Monday, February 25, 2013

Learning To Listen


     I had a rough week last week and I am still trying to recover from it. I learned a year and a half ago how to listen to my body but whenever it is bogged down with bad food, stress or whatever I find that I go right back to not being able to hear what it is saying again. This is a place that I really do not like to be. Every time it is a struggle to empty my body of whatever has it blocked so that I can again hear its quite voice. When I am able to hear that voice I take it for granted and when I can no longer hear it I wonder how I could ever have taken it for granted.

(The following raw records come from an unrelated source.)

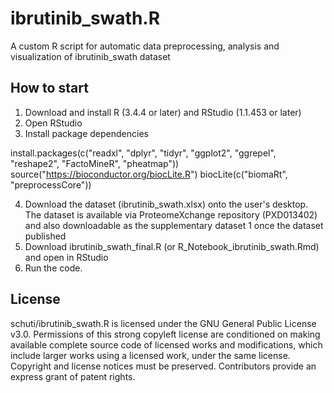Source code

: # ibrutinib_swath.R
A custom R script for automatic data preprocessing, analysis and visualization of ibrutinib_swath dataset

## How to start
1. Download and install R (3.4.4 or later) and RStudio (1.1.453 or later)
2. Open RStudio
3. Install package dependencies 

install.packages(c("readxl", "dplyr", "tidyr", "ggplot2", "ggrepel", "reshape2", "FactoMineR", "pheatmap"))
source("https://bioconductor.org/biocLite.R")
biocLite(c("biomaRt", "preprocessCore"))

4. Download the dataset (ibrutinib_swath.xlsx) onto the user's desktop. The dataset is available via ProteomeXchange repository (PXD013402) and also downloadable as the supplementary dataset 1 once the dataset published
5. Download ibrutinib_swath_final.R (or R_Notebook_ibrutinib_swath.Rmd) and open in RStudio
6. Run the code.

## License
schuti/ibrutinib_swath.R is licensed under the GNU General Public License v3.0. Permissions of this strong copyleft license are conditioned on making available complete source code of licensed works and modifications, which include larger works using a licensed work, under the same license. Copyright and license notices must be preserved. Contributors provide an express grant of patent rights.





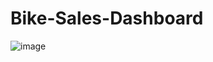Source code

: # Bike-Sales-Dashboard
![image](https://github.com/user-attachments/assets/f8cb3cbf-026a-4b5a-9987-f07fe3673c58)
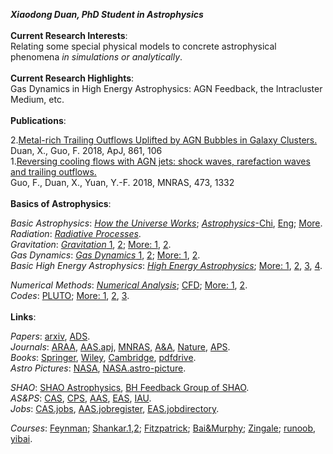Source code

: ***Xiaodong Duan, PhD Student in Astrophysics***
<br/><br/>
**Current Research Interests**:  
Relating some special physical models to concrete astrophysical phenomena *in simulations or analytically*.  
<br/>
**Current Research Highlights**:  
Gas Dynamics in High Energy Astrophysics:  AGN Feedback, the Intracluster Medium, etc.  
<br/>
**Publications**:  

2.[Metal-rich Trailing Outflows Uplifted by AGN Bubbles in Galaxy Clusters.](https://ui.adsabs.harvard.edu/abs/2018ApJ...861..106D/abstract)  
   Duan, X., Guo, F. 2018, ApJ, 861, 106  
1.[Reversing cooling flows with AGN jets: shock waves, rarefaction waves and trailing outflows.]( https://ui.adsabs.harvard.edu/abs/2018MNRAS.473.1332G/abstract)  
   Guo, F., Duan, X., Yuan, Y.-F. 2018, MNRAS, 473, 1332    
<br/>
**Basics of Astrophysics**:      
  
  
*Basic Astrophysics*: [*How the Universe Works*](https://movie.douban.com/subject/10464515/); [*Astrophysics*-Chi](https://book.douban.com/subject/3353501/), [Eng](https://book.douban.com/subject/20558769/); [More](https://book.douban.com/subject/2188838/).  
*Radiation*: [*Radiative Processes*](https://book.douban.com/subject/1761105/).  
*Gravitation*: [*Gravitation* 1](https://book.douban.com/subject/1465335/), [2](https://book.douban.com/subject/24542247/);  [More: 1](https://book.douban.com/subject/3072016/), [2](https://book.douban.com/subject/4072985/).  
*Gas Dynamics*: [*Gas Dynamics* 1](https://book.douban.com/subject/34461444/), [2](https://book.douban.com/subject/24542247/); [More: 1](https://book.douban.com/subject/2880185/), [2](https://book.douban.com/subject/12037906/).   
*Basic High Energy Astrophysics*: [*High Energy Astrophysics*](https://book.douban.com/subject/27661675/);  [More: 1](https://book.douban.com/subject/5261306/), [2](https://book.douban.com/subject/1778012/), [3](https://book.douban.com/subject/3154999/), [4](https://book.douban.com/subject/4691362/).   
  
*Numerical Methods*:  [*Numerical Analysis*](https://book.douban.com/subject/10580010/); [CFD](https://book.douban.com/subject/2388518/); [More: 1](https://book.douban.com/subject/3715238/), [2](https://book.douban.com/subject/2251404/).   
*Codes*:  [PLUTO](http://plutocode.ph.unito.it/); [More: 1](https://github.com/bwoshea/ZEUS-MP_2), [2](https://princetonuniversity.github.io/athena/download.html), [3](http://astro.phys.wvu.edu/zetienne/ILGRMHD/index.html).  
<br/>
**Links**:
  
*Papers*: [arxiv](https://arxiv.org/archive/astro-ph), [ADS](https://ui.adsabs.harvard.edu/).  
*Journals*: [ARAA](https://www.annualreviews.org/journal/astro), [AAS.apj](https://journals.aas.org/astrophysical-journal/), [MNRAS](https://academic.oup.com/mnras/advance-articles), [A&A](https://www.aanda.org/), [Nature](https://www.nature.com/), [APS](https://www.aps.org/publications/index.cfm).  
*Books*: [Springer](https://link.springer.com/), [Wiley](https://onlinelibrary.wiley.com/), [Cambridge](https://www.cambridge.org/core/what-we-publish/textbooks), [pdfdrive](https://www.pdfdrive.com/).  
*Astro Pictures*: [NASA](https://www.nasa.gov/), [NASA.astro-picture](https://apod.nasa.gov/apod/).  
  
*SHAO*:  [SHAO Astrophysics](http://astro.shao.cas.cn/), [BH Feedback Group of SHAO](http://cluster.shao.ac.cn/~fguo/index.html).  
*AS&PS*: [CAS](http://astronomy.pmo.cas.cn/), [CPS](http://www.cps-net.org.cn/), [AAS](https://aas.org/), [EAS](https://eas.unige.ch/index.jsp), [IAU](https://www.iau.org/).  
*Jobs*: [CAS.jobs](http://astronomy.pmo.cas.cn/twrc/rczp/), [AAS.jobregister](https://jobregister.aas.org/), [EAS.jobdirectory](https://eas.unige.ch/jobs.jsp).  
  
*Courses*: [Feynman](http://www.feynmanlectures.caltech.edu/info/); [Shankar.1](http://open.163.com/special/fundamentalsofphysics/),[2](http://open.163.com/newview/movie/courseintro?newurl=%2Fspecial%2Fopencourse%2Fphysicsii.html); [Fitzpatrick](http://farside.ph.utexas.edu/teaching.html); [Bai&Murphy](http://astro.tsinghua.edu.cn/~xbai/index.html); [Zingale](http://www.astro.sunysb.edu/mzingale/classes.html); [runoob](https://www.runoob.com/), [yibai](https://www.yiibai.com/).  

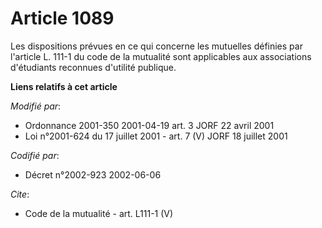 # Article 1089

Les dispositions prévues en ce qui concerne les mutuelles définies par l'article L. 111-1 du code de la mutualité sont
applicables aux associations d'étudiants reconnues d'utilité publique.

**Liens relatifs à cet article**

_Modifié par_:

  - Ordonnance 2001-350 2001-04-19 art. 3 JORF 22 avril 2001
  - Loi n°2001-624 du 17 juillet 2001 - art. 7 (V) JORF 18 juillet 2001

_Codifié par_:

  - Décret n°2002-923 2002-06-06

_Cite_:

  - Code de la mutualité - art. L111-1 (V)

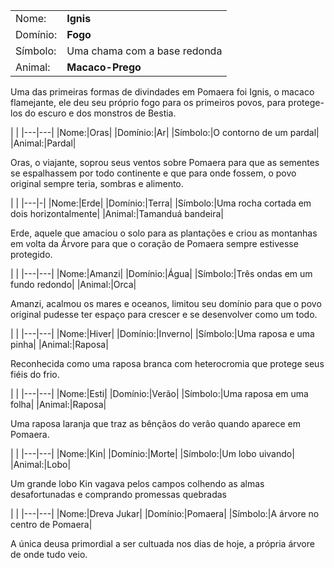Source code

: |          |                              |
| -------- | ---------------------------- |
| Nome:    | **Ignis**                    |
| Domínio: | **Fogo**                     |
| Símbolo: | Uma chama com a base redonda |
| Animal:  | **Macaco-Prego**             |

Uma das primeiras formas de divindades em Pomaera foi Ignis, o macaco flamejante, ele deu seu próprio fogo para os primeiros povos, para protege-los do escuro e dos monstros de Bestia.

| | 
|---|---|
|Nome:|Oras|
|Domínio:|Ar|
|Símbolo:|O contorno de um pardal|
|Animal:|Pardal|

Oras, o viajante, soprou seus ventos sobre Pomaera para que as sementes se espalhassem por todo continente e que para onde fossem, o povo original sempre teria, sombras e alimento.

| |
|---|-|
|Nome:|Erde|
|Domínio:|Terra|
|Símbolo:|Uma rocha cortada em dois horizontalmente|
|Animal:|Tamanduá bandeira|

Erde, aquele que amaciou o solo para as plantações e criou as montanhas em volta da Árvore para que o coração de Pomaera sempre estivesse protegido.

| |
|---|---|
|Nome:|Amanzi|
|Domínio:|Água|
|Símbolo:|Três ondas em um fundo redondo|
|Animal:|Orca|

Amanzi, acalmou os mares e oceanos, limitou seu domínio para que o povo original pudesse ter espaço para crescer e se desenvolver como um todo.

| |
|---|---|
|Nome:|Hiver|
|Domínio:|Inverno|
|Símbolo:|Uma raposa e uma pinha|
|Animal:|Raposa|

Reconhecida como uma raposa branca com heterocromia que protege seus fiéis do frio.

| |
|---|---|
|Nome:|Esti|
|Domínio:|Verão|
|Símbolo:|Uma raposa em uma folha|
|Animal:|Raposa|

Uma raposa laranja que traz as bênçãos do verão quando aparece em Pomaera.

| |
|---|---|
|Nome:|Kin|
|Domínio:|Morte|
|Símbolo:|Um lobo uivando|
|Animal:|Lobo|

Um grande lobo Kin vagava pelos campos colhendo as almas desafortunadas e comprando promessas quebradas

| |
|---|---|
|Nome:|Dreva Jukar|
|Domínio:|Pomaera|
|Símbolo:|A árvore no centro de Pomaera|

A única deusa primordial a ser cultuada nos dias de hoje, a própria árvore de onde tudo veio.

     I wonder if God keeps allowing me to repeat this same cycle until I finally learn to appreciate all of the wonderful gifts that he has given me and not to ever take them for granted. It is so hard to get back on track when you feel so very bad and can hardly hear that voice that God gave you to guide you.


     I am truly in awe of how God made us. He gave us a spirit to connect with His precious Holy Spirit to guide us and commune with Him. How amazing is that? We are definitely fearfully and wonderfully made. God is so awesome! Thank you Lord for making me and for making me to connect in such a wonderful way with you.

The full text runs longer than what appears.